But I know shit, you see. I read The Monkey’s Paw, so I know that wishes like that, that seem so simple, are the ones that get twisted and turned around. So I’m not wishing for that, lest I end up in a huge fight with my wife, and have to sleep in the basement, as-is, with the cold and the dank and the hard concrete floor. You’re not gonna get me that easily.
So, to re-answer your question, I think I’d go to Ireland. Any hard-drinkin’, party-lovin’ place that looks as beautiful as Ireland does in all those boring PBS shows must be a cool place. Oh, I’d probably have to live in one place for a while to get my Yank feet wet, maybe affect an accent and make up a backstory. Then I’d move to my real target area — whereever I deem that to be — and live as a native.
You see, I hear they’re none too impressed with ‘outsiders’ in a lot of those places, and least of all ‘ugly American outsiders’. I can’t do much about the ‘ugly’, but if I can fool them on the other two counts, maybe I’ll just have a shot at going ’round pub and sittin’ with me mates for a pint. Or two, or ten. I guess I’ll have to build up my tolerance, as well. These people can throw down the brewskis. Er, lagers. Lagers and Guinness. See, I’m learning already!
4. Tell us about the time you were hit hardest in the balls.
Ah, the stories I could tell you. I have a rich and stormy history with this sort of thing. Or as the Iron Chef folks might say, ‘luxurious‘.
(Hell, they call everything else ‘luxurious‘; why not getting your baby bells rung?)
Anyway, I’ve had a lot of experience in this area. I know all about having my dingleberries donged, and my acorns buried, and the little twins spanked, and my nutters buttered, and Tango and Cash given a pink slip, and being Gitcheed in my Gumees, and getting a hammerin’ in my hoohahs. (And only a couple of those are really euphemisms for sex that I ‘borrowed’… but I bet you can’t tell which ones.)
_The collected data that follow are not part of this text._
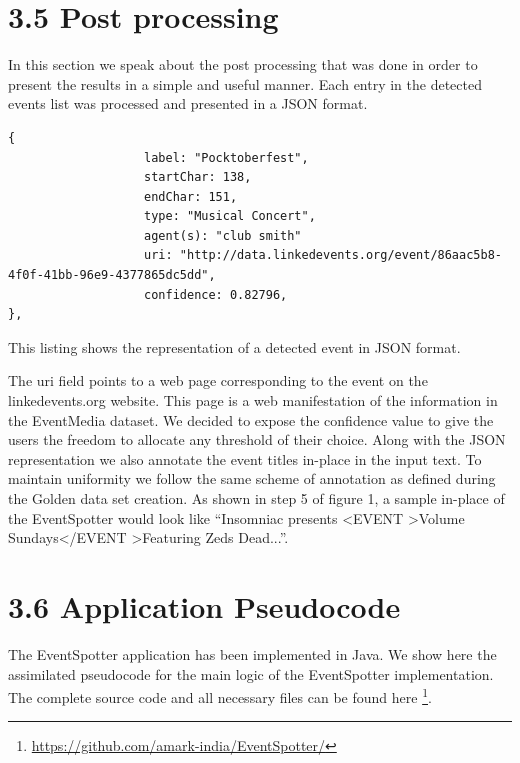 \documentclass[a4paper,11pt]{report}
\begin{document}

\section*{3.5 Post processing}

In this section we speak about the post processing that was done in order to present the results in a simple and useful manner. Each entry in the detected events list was processed and presented in a JSON format. \newline


\begin{lstlisting}
{
                   label: "Pocktoberfest",
                   startChar: 138,
                   endChar: 151,
                   type: "Musical Concert",
                   agent(s): "club smith"
                   uri: "http://data.linkedevents.org/event/86aac5b8-4f0f-41bb-96e9-4377865dc5dd",
                   confidence: 0.82796,
},
\end{lstlisting}
This listing shows the representation of a detected event in JSON format.\newline \newline

The uri field points to a web page corresponding to the event on the linkedevents.org website. This page is a  web manifestation of the information in the EventMedia dataset. We decided to expose the confidence value to give the users the freedom to allocate any threshold of their choice. Along with the JSON representation we also annotate the event titles in-place in the input text. To maintain uniformity we follow the same scheme of annotation as defined during the Golden data set creation. As shown in step 5 of figure 1, a sample in-place of the EventSpotter would look like ``Insomniac presents \textless EVENT \textgreater Volume Sundays\textless /EVENT \textgreater Featuring Zeds Dead...''. 

\section*{3.6 Application Pseudocode}
The EventSpotter application has been implemented in Java. We show here the assimilated pseudocode for the main logic of the EventSpotter implementation. The complete source code and all necessary files can be found here \footnote{\url{https://github.com/amark-india/EventSpotter/}}. \newline
\end{document}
But in the end, I know the absolute worst example. The time when I never thought I’d be able to breathe without pain, much less walk or piss or play One-Eyed Wiggly Winkie in the bathtub ever again. Here’s how it happened:
I was about eleven years old. I was on my Little League team, playing first base. It was a practice day, and my Dad — the coach — was hitting grounders to the infielders. We’d been doing it for a while — long enough for the young infielders’ mantra to come out of my father’s mouth, over and over: ‘Stay down on the ball. Stay down on the ball.‘ This is to avoid the embarrassment of having the ball roll under your glove, a la the infamous Bad News Bears. Fine.
So, he hits a sharp two-hopper to me. I gauge the path of the ball from the first hop, and drop my glove right on the ground. I widen my stance, the better to block the ball, should anything unexpected occur. And a good thing, too. Because on the second hop, very close to me, the ball hit something among the infield dirt. A rock, perhaps, or a bottle cap. And instead of gliding into my waiting, outstretched glove, it hopped up, over my glove and hand, and slammed straight into the Rockettes.
(Such as they were at the time. I’d barely even found them, and I almost lost them.)
I’m happy to say that I didn’t weep. Oh, a tear or two might have squeezed out from beneath my eyelids, but I did not cry. I moaned, of course. I heaved. I crawled like a wounded soldier toward the sidelines, as though there were some medic there who could make me right and safe and whole again. But there was no medic. Only the pain, and so I stopped crawling, and rolled from side to side, just hoping that when I took off my pants that night, nothing but nylon and elastic would come off with them.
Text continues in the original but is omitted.